● TASK ITEM: Return, from the lines below, each one that includes the word "github".

[Dataset entries]

^^^^^^^^^^^^^^^^

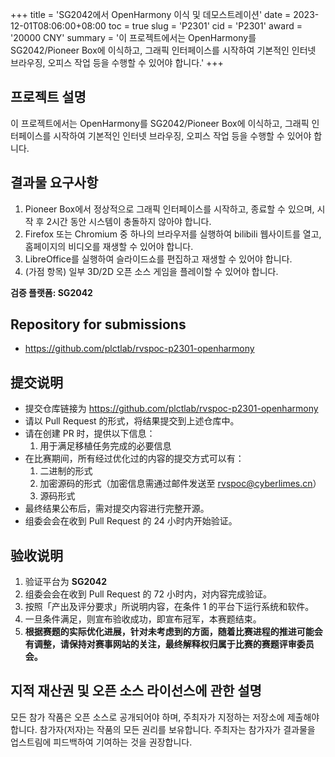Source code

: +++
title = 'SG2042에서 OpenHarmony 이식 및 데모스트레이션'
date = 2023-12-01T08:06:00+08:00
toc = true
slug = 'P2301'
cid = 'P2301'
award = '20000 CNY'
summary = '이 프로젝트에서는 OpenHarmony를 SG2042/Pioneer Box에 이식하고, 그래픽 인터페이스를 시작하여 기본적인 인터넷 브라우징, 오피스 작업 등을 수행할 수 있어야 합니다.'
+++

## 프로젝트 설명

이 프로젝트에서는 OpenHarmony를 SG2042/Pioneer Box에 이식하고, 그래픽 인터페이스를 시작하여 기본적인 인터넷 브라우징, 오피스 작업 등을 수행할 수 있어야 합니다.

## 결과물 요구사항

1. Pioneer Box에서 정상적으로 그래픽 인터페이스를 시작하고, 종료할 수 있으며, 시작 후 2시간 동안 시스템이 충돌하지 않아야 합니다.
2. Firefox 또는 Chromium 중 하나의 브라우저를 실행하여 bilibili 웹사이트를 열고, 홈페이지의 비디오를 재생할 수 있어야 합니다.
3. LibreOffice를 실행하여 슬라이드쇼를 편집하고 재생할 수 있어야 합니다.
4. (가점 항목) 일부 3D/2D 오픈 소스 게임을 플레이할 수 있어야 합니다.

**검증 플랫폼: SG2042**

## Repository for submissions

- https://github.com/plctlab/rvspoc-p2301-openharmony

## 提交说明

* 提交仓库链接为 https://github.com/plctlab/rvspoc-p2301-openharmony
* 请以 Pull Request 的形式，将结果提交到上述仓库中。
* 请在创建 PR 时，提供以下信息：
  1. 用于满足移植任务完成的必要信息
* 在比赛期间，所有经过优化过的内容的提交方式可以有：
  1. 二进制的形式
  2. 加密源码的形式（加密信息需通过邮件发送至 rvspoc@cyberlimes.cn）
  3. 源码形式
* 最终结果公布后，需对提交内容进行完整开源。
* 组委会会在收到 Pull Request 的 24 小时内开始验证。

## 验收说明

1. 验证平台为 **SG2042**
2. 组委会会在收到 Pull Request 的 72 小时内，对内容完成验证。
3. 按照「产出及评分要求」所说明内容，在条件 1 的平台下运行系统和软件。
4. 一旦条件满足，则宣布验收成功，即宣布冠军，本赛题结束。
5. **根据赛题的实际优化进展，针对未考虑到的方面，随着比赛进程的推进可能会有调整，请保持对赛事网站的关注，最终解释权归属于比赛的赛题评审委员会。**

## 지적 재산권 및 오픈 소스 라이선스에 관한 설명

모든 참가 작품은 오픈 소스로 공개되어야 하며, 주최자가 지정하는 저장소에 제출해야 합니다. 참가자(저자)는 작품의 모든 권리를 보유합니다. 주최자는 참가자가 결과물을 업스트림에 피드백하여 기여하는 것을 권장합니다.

^^^^^^^^^^^^^^^^

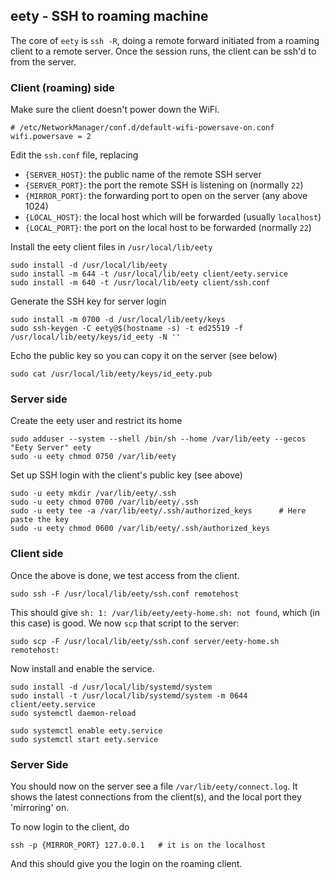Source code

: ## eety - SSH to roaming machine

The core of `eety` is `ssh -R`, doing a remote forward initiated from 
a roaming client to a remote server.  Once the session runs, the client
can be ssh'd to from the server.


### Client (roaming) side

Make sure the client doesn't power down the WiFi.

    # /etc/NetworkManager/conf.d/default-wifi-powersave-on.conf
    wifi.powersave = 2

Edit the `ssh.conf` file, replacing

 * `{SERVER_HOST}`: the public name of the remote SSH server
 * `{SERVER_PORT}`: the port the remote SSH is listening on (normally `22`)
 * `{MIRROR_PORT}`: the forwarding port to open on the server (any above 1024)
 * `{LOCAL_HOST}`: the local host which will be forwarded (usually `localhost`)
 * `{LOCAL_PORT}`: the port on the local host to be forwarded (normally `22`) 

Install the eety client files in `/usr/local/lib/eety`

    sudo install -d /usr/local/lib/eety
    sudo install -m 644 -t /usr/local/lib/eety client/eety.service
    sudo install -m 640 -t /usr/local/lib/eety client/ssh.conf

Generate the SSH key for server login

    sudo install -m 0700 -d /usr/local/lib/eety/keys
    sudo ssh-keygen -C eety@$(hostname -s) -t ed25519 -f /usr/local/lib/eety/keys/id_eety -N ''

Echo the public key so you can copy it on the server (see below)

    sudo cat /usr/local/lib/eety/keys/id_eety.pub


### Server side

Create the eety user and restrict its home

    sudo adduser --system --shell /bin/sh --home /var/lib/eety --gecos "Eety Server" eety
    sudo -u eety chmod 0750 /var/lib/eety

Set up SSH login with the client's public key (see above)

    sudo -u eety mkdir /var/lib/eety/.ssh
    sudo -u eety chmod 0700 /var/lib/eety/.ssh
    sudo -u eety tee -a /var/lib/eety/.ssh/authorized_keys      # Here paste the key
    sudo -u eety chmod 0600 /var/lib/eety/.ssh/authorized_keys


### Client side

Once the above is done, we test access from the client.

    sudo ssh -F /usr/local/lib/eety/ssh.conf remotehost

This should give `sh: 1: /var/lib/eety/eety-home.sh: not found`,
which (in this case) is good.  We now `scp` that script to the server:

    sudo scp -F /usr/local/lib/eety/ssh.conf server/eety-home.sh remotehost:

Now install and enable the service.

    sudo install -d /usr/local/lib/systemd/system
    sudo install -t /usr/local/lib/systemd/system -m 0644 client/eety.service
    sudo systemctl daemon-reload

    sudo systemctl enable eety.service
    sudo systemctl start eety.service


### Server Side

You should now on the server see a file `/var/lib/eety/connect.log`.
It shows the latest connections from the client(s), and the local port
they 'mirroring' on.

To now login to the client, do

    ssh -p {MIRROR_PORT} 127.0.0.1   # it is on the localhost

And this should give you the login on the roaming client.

^^^^^^^^^^^^^^^^

● RESPONSE BELOW:
- https://github.com/plctlab/rvspoc-p2301-openharmony
* 提交仓库链接为 https://github.com/plctlab/rvspoc-p2301-openharmony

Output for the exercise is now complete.